*** Records to use Section Begins ***

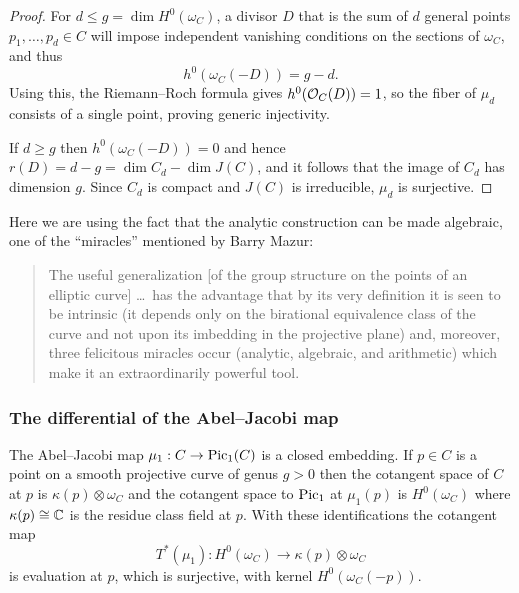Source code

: \begin{proof}
For $d\leq g = \dim H^{0}(\omega_{C})$,  a divisor $D$ that is the sum of $d$ general points $p_{1}, \dots,  p_{d} \in C$ will impose independent vanishing conditions on the sections of $\omega_{C}$, and thus
$$
h^0(\omega_C(-D)) = g-d.
$$
 Using this, the 
%
Riemann--Roch formula
gives $h^{0}({\mathcal O}_{C}(D)) = 1$, so the fiber of 
$\mu_{d}$ consists of a single point, proving generic injectivity.

If $d \geq g$ then $h^0(\omega_C(-D)) = 0$ and hence $r(D) = d-g= \dim C_{d} - \dim J(C)$, and it follows that the image of $C_d$ has dimension $g$. Since $C_d$ is compact and $J(C)$ is irreducible, $\mu_{d}$ is surjective.
\end{proof}

Here we are using the fact that the analytic construction can be made algebraic, one of the ``miracles''
mentioned by 
Barry Mazur:
%
\begin{quote}
The useful generalization [of the group structure on the points of an 
\null elliptic curve]
\dots\ has the advantage that by its
very definition it is seen to be intrinsic (it depends only on the birational
equivalence class of the curve and not upon its imbedding in the projective
plane) and, moreover, three felicitous miracles occur (analytic, algebraic, and
arithmetic) which make it an extraordinarily powerful tool. 
\\
\vrule width0pt\hfill \null\emdash  \cite{MazurBulletin}
\end{quote}

\subsubsection*{The differential of the Abel--Jacobi map}

\begin{theorem}
The Abel--Jacobi map 
%
$\mu_{1}: C\to \operatorname{Pic}_{1}(C)$ is a closed embedding.  
If $p\in C$ is a point on a smooth projective curve of genus $g>0$ then the 
%
cotangent space
of $C$
at $p$ is $\kappa(p) \otimes \omega_{C}$ and the cotangent space to $\operatorname{Pic}_{1}$ at $\mu_{1}(p)$ is
$H^{0}(\omega_{C})$ where $\kappa(p) \cong {\mathbb C}$ is the residue class
field at $p$. With these identifications the 
cotangent map
%
$$
T^{*}(\mu_{1}): H^{0}(\omega_{C})  \to \kappa(p) \otimes \omega_{C}
$$
is evaluation at $p$, which is surjective, with kernel 
$H^{0}(\omega_{C}(-p))$. 
\end{theorem}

*** Records to use Section Ends ***

Your task –
If a line contains the word "cotangent", it counts; say how many such lines the records hold, and give only that number.

Exercise result –
3